Tags

,

I have been monitoring a curious game development – a MoO clone which is “communitized” through a Reddit subreddit.    It’s been under development for a year plus, and I’ve read the various Dev Diary posts put out and waited for the guy (a lone wolf developer, apparently a Java expert) and a couple of weeks ago the developer made the Alpha available.    The word “Alpha” scared me quite a bit but I went ahead and downloaded it.

The Galaxy Screen for ROTP

THIS IS THE GAME !    This is Master of Orion 1, updated graphically but not design wise, and it works FANTASTIC !

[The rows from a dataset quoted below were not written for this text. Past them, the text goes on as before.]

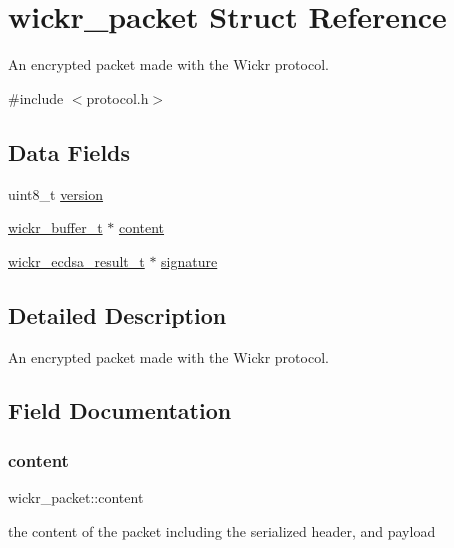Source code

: \hypertarget{structwickr__packet}{}\section{wickr\+\_\+packet Struct Reference}
\label{structwickr__packet}


An encrypted packet made with the Wickr protocol.  




{\ttfamily \#include $<$protocol.\+h$>$}

\subsection*{Data Fields}
\begin{DoxyCompactItemize}
\item 
uint8\+\_\+t \hyperlink{structwickr__packet_a35c17c926c267a603e810b88961c2bf3}{version}
\item 
\hyperlink{structwickr__buffer}{wickr\+\_\+buffer\+\_\+t} $\ast$ \hyperlink{structwickr__packet_a4d17d017c9d0fbb6e748a7ed935e5512}{content}
\item 
\hyperlink{structwickr__ecdsa__result}{wickr\+\_\+ecdsa\+\_\+result\+\_\+t} $\ast$ \hyperlink{structwickr__packet_a8b5e9a4eed6f133ffedd1aa9178b5567}{signature}
\end{DoxyCompactItemize}


\subsection{Detailed Description}
An encrypted packet made with the Wickr protocol. 

\subsection{Field Documentation}
\mbox{\label{structwickr__packet_a4d17d017c9d0fbb6e748a7ed935e5512}} 
\subsubsection{\texorpdfstring{content}{content}}
{\footnotesize\ttfamily wickr\+\_\+packet\+::content}

the content of the packet including the serialized header, and payload \mbox{\label{structwickr__packet_a8b5e9a4eed6f133ffedd1aa9178b5567}} 
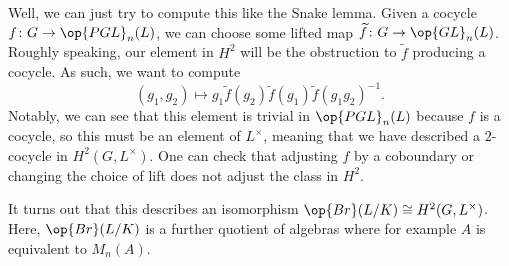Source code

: \documentclass[../notes.tex]{subfiles}
\begin{document}
Well, we can just try to compute this like the Snake lemma. Given a cocycle $f\colon G\to\op{PGL}_n(L)$, we can choose some lifted map $\widetilde f\colon G\to\op{GL}_n(L)$. Roughly speaking, our element in $H^2$ will be the obstruction to $\widetilde f$ producing a cocycle. As such, we want to compute
\[(g_1,g_2)\mapsto g_1\widetilde f(g_2)\widetilde f(g_1)\widetilde f(g_1g_2)^{-1}.\]
Notably, we can see that this element is trivial in $\op{PGL}_n(L)$ because $f$ is a cocycle, so this must be an element of $L^\times$, meaning that we have described a $2$-cocycle in $H^2(G,L^\times)$. One can check that adjusting $f$ by a coboundary or changing the choice of lift does not adjust the class in $H^2$.
\begin{remark}
	It turns out that this describes an isomorphism $\op{Br}(L/K)\cong H^2(G,L^\times)$. Here, $\op{Br}(L/K)$ is a further quotient of algebras where for example $A$ is equivalent to $M_n(A)$.
\end{remark}
\end{document}
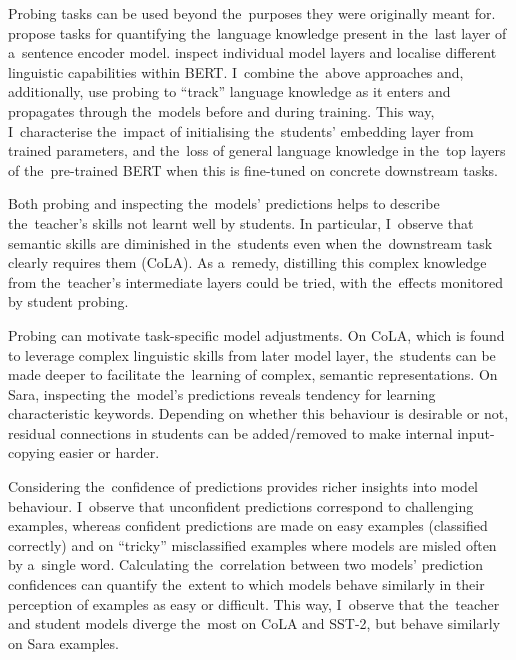 \documentclass[bsc,frontabs,singlespacing,parskip,deptreport]{infthesis}
\begin{document}
{{    Probing tasks can be used beyond the~purposes they were originally meant for.
    \citet{Conneau_2018} propose tasks for quantifying the~language knowledge present in the~last layer of a~sentence encoder model.
    \citet{Tenney_2019a,Tenney_2019b} inspect individual model layers and localise different linguistic capabilities within BERT.
    I~combine the~above approaches and, additionally, use probing to ``track'' language knowledge as it enters and propagates through the~models before and during training.
    This way, I~characterise the~impact of initialising the~students' embedding layer from trained parameters, and the~loss of general language knowledge in the~top layers of the~pre-trained BERT when this is fine-tuned on concrete downstream tasks.

    Both probing and inspecting the~models' predictions helps to describe the~teacher's skills not learnt well by students.
    In particular, I~observe that semantic skills are diminished in the~students even when the~downstream task clearly requires them (CoLA).
    As a~remedy, distilling this complex knowledge from the~teacher's intermediate layers \citep{Jiao_2019,Sun_2019a} could be tried, with the~effects monitored by student probing.

    Probing can motivate task-specific model adjustments.
    On CoLA, which is found to leverage complex linguistic skills from later model layer, the~students can be made deeper to facilitate the~learning of complex, semantic representations.
    On Sara, inspecting the~model's predictions reveals tendency for learning characteristic keywords.
    Depending on whether this behaviour is desirable or not, residual connections in students can be added/removed to make internal input-copying easier or harder.

    Considering the~confidence of predictions provides richer insights into model behaviour.
    I~observe that unconfident predictions correspond to challenging examples, whereas confident predictions are made on easy examples (classified correctly) and on ``tricky'' misclassified examples where models are misled often by a~single word.
    Calculating the~correlation between two models' prediction confidences can quantify the~extent to which models behave similarly in their perception of examples as easy or difficult.
    This way, I~observe that the~teacher and student models diverge the~most on CoLA and SST-2, but behave similarly on Sara examples.

}}
\end{document}
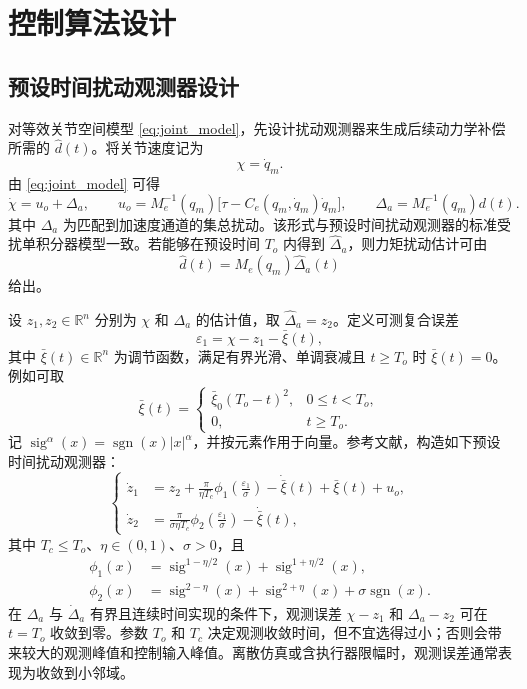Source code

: \section{控制算法设计}

\subsection{预设时间扰动观测器设计}

对等效关节空间模型 \eqref{eq:joint_model}，先设计扰动观测器来生成后续动力学补偿所需的 \(\hat d(t)\)。将关节速度记为
\[
\chi=\dot q_m .
\]
由 \eqref{eq:joint_model} 可得
\begin{equation}
\dot\chi=u_o+\Delta_a,
\qquad
u_o=M_e^{-1}(q_m)\bigl[\tau-C_e(q_m,\dot q_m)\dot q_m\bigr],
\qquad
\Delta_a=M_e^{-1}(q_m)d(t).
\label{eq:observer_channel}
\end{equation}
其中 \(\Delta_a\) 为匹配到加速度通道的集总扰动。该形式与预设时间扰动观测器的标准受扰单积分器模型一致\cite{jiangPrescribedtimeDisturbanceObserver2024}。若能够在预设时间 \(T_o\) 内得到 \(\hat\Delta_a\)，则力矩扰动估计可由
\begin{equation}
\hat d(t)=M_e(q_m)\hat\Delta_a(t)
\label{eq:dhat_from_observer}
\end{equation}
给出。

设 \(z_1,z_2\in\mathbb R^n\) 分别为 \(\chi\) 和 \(\Delta_a\) 的估计值，取 \(\hat\Delta_a=z_2\)。定义可测复合误差
\[
\varepsilon_1=\chi-z_1-\bar\xi(t),
\]
其中 \(\bar\xi(t)\in\mathbb R^n\) 为调节函数，满足有界光滑、单调衰减且 \(t\ge T_o\) 时 \(\bar\xi(t)=0\)。例如可取
\[
\bar\xi(t)=
\begin{cases}
\bar\xi_0(T_o-t)^2, & 0\le t<T_o,\\
0, & t\ge T_o.
\end{cases}
\]
记 \(\operatorname{sig}^{\alpha}(x)=\operatorname{sgn}(x)|x|^\alpha\)，并按元素作用于向量。参考文献\cite{jiangPrescribedtimeDisturbanceObserver2024}，构造如下预设时间扰动观测器：
\begin{equation}
\left\{
\begin{aligned}
\dot z_1
&=z_2+\frac{\pi}{\eta T_c}
\phi_1\left(\frac{\varepsilon_1}{\sigma}\right)
-\dot{\bar\xi}(t)+\bar\xi(t)+u_o,\\
\dot z_2
&=\frac{\pi}{\sigma\eta T_c}
\phi_2\left(\frac{\varepsilon_1}{\sigma}\right)
-\dot{\bar\xi}(t),
\end{aligned}
\right.
\label{eq:ptdo}
\end{equation}
其中 \(T_c\le T_o\)、\(\eta\in(0,1)\)、\(\sigma>0\)，且
\[
\begin{aligned}
\phi_1(x)&=\operatorname{sig}^{1-\eta/2}(x)+\operatorname{sig}^{1+\eta/2}(x),\\
\phi_2(x)&=\operatorname{sig}^{2-\eta}(x)+\operatorname{sig}^{2+\eta}(x)+\sigma\operatorname{sgn}(x).
\end{aligned}
\]
在 \(\Delta_a\) 与 \(\dot\Delta_a\) 有界且连续时间实现的条件下，观测误差 \(\chi-z_1\) 和 \(\Delta_a-z_2\) 可在 \(t=T_o\) 收敛到零。参数 \(T_o\) 和 \(T_c\) 决定观测收敛时间，但不宜选得过小；否则会带来较大的观测峰值和控制输入峰值。离散仿真或含执行器限幅时，观测误差通常表现为收敛到小邻域。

All the best design elements are in here and retained.   Research tree is semi randomized, with a few guaranteed selections.    Each planet is managed abstractly, via INDustry ie factories, ECOlogical effects, DEFensive shields and missile bases, TECHnology research, and of course ship building.    You have six design slots for ships, not unlimited, introducing the conundrum of keeping your existing fleet or scrapping some for a new design.   Tech levels and miniaturization are there, so by late game you might be able to squeeze huge old weapons into tiny ships for fun combat possibilities.   Each race is good at something and they all make a big difference to one aspect of the game; although, the production and research advantaged races still tend to be best.

Room for more ship types in my fleet

Now, suppose the developer gives up and never updates this FANTASTIC project again.    You will still have quite a fun game to run through on your PC.   No hooks into Steam, other remote servers, or any of that.   It really is 1993 all over again in the best sense of the word, along with 2020 in terms of graphics and supported hardware/middleware.    The only thing I had a lot of trouble with was setting a shortcut to the game; I couldn’t seem to get one to link to a JAR file stored in a local folder.   I eventually settled on having a desktop link, the only one I’ll permit on my machine.

Things I wish I had bothered to read/remember before starting the game :

  1. Manual Page 35 –
    To win in Master of Orion, the High Council must declare you to be
    High Master of the Galaxy by a 2/3rds majority vote. The High Council
    is formed once more than half the galaxy has been colonized, and each
    race has 1 vote for ever 100 units of population it controls. You can
    win by conquering 2/3rds of the population yourself. However, more
    diplomatic players can also win by having enough allies to provide the
    2/3rds majority vote needed.
    
    
  2. Because of the victory conditions, ie settle 50% of the map, the late game becomes a real slog if you set it up like I usually like to – large maps with few other empires.   Do you think it’s impossible to become bored with a game like this ?   I did.    Then I played War Worlds, and I found myself bored.   The same thing can happen here, but this is also curable with development effort.    AI optimization is not finished but it’s on the developer’s roadmap.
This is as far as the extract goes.